Stored records:
******************************

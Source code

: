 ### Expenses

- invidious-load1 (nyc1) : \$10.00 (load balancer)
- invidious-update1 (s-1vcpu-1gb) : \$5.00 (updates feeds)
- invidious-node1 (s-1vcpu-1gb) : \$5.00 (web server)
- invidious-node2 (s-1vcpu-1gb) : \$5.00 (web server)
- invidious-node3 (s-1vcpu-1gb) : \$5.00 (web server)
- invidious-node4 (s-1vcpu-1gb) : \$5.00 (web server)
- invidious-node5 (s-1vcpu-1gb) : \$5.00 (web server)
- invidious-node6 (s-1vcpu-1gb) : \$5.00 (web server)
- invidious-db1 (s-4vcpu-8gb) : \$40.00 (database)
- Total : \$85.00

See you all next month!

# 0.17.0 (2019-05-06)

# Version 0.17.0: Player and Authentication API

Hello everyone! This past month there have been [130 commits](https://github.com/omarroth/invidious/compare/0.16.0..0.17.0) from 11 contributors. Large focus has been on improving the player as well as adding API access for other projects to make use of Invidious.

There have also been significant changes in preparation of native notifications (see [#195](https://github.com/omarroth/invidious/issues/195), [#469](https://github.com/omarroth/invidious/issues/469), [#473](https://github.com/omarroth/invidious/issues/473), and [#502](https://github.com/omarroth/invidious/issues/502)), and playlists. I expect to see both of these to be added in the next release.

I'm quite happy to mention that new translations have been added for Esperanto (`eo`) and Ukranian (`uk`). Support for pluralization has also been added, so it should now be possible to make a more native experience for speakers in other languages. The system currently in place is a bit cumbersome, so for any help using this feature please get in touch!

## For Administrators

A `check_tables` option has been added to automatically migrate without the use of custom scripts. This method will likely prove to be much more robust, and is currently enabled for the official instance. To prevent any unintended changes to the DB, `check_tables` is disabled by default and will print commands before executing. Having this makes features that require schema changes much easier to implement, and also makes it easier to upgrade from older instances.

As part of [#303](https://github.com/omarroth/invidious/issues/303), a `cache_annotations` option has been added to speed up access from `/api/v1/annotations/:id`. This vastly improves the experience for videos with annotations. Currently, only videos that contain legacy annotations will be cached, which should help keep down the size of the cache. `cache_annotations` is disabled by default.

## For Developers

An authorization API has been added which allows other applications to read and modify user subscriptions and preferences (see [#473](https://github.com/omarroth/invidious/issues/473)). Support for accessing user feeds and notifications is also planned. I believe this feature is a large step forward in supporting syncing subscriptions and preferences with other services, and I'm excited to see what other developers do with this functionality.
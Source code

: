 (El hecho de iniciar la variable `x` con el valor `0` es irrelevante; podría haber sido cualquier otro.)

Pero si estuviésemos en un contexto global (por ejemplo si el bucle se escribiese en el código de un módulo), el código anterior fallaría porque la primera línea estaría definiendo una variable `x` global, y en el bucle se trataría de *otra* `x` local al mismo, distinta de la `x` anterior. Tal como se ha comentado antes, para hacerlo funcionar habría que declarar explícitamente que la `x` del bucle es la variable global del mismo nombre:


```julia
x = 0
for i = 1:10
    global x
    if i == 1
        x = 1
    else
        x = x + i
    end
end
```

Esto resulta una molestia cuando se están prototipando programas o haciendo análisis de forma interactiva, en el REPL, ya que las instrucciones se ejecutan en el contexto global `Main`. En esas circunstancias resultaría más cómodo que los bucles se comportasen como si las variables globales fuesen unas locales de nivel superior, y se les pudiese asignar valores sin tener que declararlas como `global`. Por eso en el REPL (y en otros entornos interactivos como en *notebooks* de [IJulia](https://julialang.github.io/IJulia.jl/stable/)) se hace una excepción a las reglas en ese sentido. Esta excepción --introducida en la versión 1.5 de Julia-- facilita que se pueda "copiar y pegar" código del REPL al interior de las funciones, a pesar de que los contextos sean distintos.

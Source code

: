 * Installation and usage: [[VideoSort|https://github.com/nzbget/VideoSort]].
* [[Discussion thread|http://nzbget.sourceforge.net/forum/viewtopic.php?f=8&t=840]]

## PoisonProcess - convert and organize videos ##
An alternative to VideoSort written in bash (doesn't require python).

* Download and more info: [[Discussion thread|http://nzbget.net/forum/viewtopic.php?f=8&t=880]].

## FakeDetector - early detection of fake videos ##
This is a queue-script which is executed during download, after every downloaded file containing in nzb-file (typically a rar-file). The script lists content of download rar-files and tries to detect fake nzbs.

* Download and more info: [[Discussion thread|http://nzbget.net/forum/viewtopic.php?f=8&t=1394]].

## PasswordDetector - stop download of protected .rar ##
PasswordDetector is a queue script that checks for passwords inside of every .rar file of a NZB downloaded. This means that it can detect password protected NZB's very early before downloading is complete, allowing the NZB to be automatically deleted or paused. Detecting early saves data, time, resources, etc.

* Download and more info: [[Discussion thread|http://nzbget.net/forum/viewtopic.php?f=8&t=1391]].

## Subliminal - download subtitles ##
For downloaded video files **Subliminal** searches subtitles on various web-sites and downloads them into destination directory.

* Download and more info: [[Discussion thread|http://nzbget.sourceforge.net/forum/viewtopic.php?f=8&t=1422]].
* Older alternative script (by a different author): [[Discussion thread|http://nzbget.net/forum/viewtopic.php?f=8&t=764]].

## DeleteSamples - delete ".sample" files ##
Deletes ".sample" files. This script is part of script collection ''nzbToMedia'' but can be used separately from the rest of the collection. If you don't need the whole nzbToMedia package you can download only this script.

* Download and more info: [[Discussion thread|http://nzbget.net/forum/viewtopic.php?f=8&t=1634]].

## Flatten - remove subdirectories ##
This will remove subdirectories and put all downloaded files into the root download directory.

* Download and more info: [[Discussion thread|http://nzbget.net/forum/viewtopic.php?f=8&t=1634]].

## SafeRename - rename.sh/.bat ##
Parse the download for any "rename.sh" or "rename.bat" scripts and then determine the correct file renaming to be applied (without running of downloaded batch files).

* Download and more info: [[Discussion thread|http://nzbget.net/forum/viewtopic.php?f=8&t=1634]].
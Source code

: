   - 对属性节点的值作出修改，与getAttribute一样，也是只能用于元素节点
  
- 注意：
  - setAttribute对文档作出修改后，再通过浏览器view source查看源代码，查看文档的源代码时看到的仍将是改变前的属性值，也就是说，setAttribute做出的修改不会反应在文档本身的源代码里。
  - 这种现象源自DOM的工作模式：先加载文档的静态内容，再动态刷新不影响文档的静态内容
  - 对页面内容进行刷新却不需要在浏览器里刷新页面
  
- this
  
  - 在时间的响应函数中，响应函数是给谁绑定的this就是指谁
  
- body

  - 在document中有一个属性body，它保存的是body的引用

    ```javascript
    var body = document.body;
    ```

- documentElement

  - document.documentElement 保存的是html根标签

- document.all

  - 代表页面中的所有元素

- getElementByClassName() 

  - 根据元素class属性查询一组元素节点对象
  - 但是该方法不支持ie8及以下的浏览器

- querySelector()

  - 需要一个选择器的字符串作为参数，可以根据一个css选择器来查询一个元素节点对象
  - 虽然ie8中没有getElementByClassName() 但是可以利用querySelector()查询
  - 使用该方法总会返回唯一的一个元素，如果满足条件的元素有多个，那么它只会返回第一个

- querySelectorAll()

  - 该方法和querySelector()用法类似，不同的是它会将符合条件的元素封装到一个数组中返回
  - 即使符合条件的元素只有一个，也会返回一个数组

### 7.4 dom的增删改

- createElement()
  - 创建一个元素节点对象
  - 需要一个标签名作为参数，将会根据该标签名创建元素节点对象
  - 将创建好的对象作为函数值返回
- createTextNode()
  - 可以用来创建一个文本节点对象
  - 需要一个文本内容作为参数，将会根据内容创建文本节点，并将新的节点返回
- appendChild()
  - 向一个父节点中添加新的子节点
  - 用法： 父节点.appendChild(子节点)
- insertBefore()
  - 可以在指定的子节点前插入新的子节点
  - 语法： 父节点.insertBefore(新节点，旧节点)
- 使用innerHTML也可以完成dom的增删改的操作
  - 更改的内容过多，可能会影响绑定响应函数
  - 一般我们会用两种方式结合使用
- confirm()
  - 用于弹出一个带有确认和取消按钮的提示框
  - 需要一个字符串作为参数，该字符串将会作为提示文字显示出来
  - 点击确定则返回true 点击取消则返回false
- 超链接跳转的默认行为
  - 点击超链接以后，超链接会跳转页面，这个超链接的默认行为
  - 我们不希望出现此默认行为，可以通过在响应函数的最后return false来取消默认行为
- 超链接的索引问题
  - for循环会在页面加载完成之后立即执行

******************************

** Exercise instructions **
The lines to show are those in the data above that include "which".

** Response box **
As part of [#303](https://github.com/omarroth/invidious/issues/303), a `cache_annotations` option has been added to speed up access from `/api/v1/annotations/:id`. This vastly improves the experience for videos with annotations. Currently, only videos that contain legacy annotations will be cached, which should help keep down the size of the cache. `cache_annotations` is disabled by default.
An authorization API has been added which allows other applications to read and modify user subscriptions and preferences (see [#473](https://github.com/omarroth/invidious/issues/473)). Support for accessing user feeds and notifications is also planned. I believe this feature is a large step forward in supporting syncing subscriptions and preferences with other services, and I'm excited to see what other developers do with this functionality.
This is a queue-script which is executed during download, after every downloaded file containing in nzb-file (typically a rar-file). The script lists content of download rar-files and tries to detect fake nzbs.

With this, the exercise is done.